Kundur News – Komisi Kepolisian Nasional masih enggan membeberkan kandidat lain pengganti Komisaris Jenderal Budi Gunawan sebagai calon tunggal Kepala Kepolisian. Kompolnas baru akan mengajukan nama pengganti setelah melihat hasil sidang gugatan praperadilan yang dilayangkan Komjen Budi Gunawan atas status tersangka yang disematkan kepadanya.
“Belum. Kita tetap nunggu prapradilan. Kalau sudah ada putusan baru kami bergerak sesuai arahan presiden,” kata anggota Kompolnas Edi Hasibuan lewat pesan singkatnya, Senin (2/1).
Sidang perdana praperadilan itu rencananya digelar perdana di Pengadilan Negeri Jakarta Selatan, Senin (2/2) ini, mulai pukul 09.00 WIB. Mengenai hasil sidang, Kompolnas berharap akan dimenangkan Kepala Lembaga Pendidikan Polri tersebut.
“Saya kira banyak (calon pengganti) yang sedang diteliti. Tapi buat nanti, kalau praperadilan kalah. Itu sebagai ancang-ancang saja. Kami harapkan sih Pak BG bisa menangkan praperadilan,” kata Edi.
Seperti diketahui gugatan praperadilan yang diajukan calon tunggal Kepala Polri Komjen Budi Gunawan, ini buntut status tersangka kepemilikan rekening tak wajar yang diberikan KPK kepadanya, Selasa (13/1) lalu. Lewat kuasa hukumnya, Kepala Lembaga Pendidikan Polri tersebut menggugat KPK terkait penetapan tersangkanya yang tercatat dalam nomor perkara 04/pid/prap/2015/PN Jakarta Selatan.
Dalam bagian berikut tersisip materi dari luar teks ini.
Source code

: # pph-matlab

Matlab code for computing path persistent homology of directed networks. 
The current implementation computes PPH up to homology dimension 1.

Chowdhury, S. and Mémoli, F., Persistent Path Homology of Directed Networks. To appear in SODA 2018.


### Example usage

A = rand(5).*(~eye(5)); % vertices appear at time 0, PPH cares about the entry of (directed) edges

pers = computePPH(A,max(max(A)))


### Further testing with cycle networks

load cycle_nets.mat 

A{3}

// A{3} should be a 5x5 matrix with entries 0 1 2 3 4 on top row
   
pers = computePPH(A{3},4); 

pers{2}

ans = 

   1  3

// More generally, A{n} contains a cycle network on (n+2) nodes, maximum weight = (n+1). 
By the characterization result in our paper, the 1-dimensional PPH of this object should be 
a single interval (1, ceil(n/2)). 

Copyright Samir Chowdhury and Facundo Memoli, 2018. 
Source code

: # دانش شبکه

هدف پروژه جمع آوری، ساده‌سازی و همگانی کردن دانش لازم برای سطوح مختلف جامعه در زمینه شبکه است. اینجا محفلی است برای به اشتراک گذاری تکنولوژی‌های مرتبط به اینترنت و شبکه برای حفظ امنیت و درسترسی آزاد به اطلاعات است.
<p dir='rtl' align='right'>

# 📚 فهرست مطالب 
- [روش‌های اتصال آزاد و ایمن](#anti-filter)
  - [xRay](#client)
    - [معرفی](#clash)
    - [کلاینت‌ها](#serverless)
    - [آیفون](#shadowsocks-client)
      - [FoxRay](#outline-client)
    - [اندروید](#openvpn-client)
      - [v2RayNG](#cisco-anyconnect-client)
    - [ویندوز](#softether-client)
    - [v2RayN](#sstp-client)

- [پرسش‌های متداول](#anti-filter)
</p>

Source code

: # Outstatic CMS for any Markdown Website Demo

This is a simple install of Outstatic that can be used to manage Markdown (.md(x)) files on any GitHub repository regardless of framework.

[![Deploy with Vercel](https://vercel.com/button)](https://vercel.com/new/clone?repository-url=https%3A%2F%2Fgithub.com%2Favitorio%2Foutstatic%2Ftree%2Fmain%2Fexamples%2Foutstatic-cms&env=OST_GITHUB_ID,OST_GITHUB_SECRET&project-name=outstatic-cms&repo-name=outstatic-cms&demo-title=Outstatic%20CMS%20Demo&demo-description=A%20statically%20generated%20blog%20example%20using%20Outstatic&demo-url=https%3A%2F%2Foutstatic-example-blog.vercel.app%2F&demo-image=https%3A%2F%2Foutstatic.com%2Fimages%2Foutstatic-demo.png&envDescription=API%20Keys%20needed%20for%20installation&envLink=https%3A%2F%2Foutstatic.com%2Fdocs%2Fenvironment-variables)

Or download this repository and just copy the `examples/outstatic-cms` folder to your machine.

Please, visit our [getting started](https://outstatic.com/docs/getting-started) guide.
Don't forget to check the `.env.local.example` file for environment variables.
Penetapan tersangka ini bermula dari laporan sejumlah lembaga swadaya masyarakat ke lembaga anti korupsi tersebut. Setelah ditelisik akhirnya KPK menyangkakan Budi Gunawan menjadi tersangka dugaan kepemilikan rekening tak wajar ketika menjabat sebagai Kepala Biro Pembinaan Karier Deputi Sumber Daya Manusia Polri dan jabatan lainnya di kepolisian periode 2003-2006 silam.
Dalam sangkaannya KPK menilai ketika menjabat posisi tersebut, mantan ajudan Megawati Soekarno Putri itu diduga menerima dan melakukan tindakan korupsi berupa penerimaan hadiah atau janji untuk memuluskan karir perwira di kepolisian. Penetapan tersangka ini sehari sebelum Komjen Budi Gunawan menjalani uji kelayakan dan kepatutan oleh Komisi III DPR.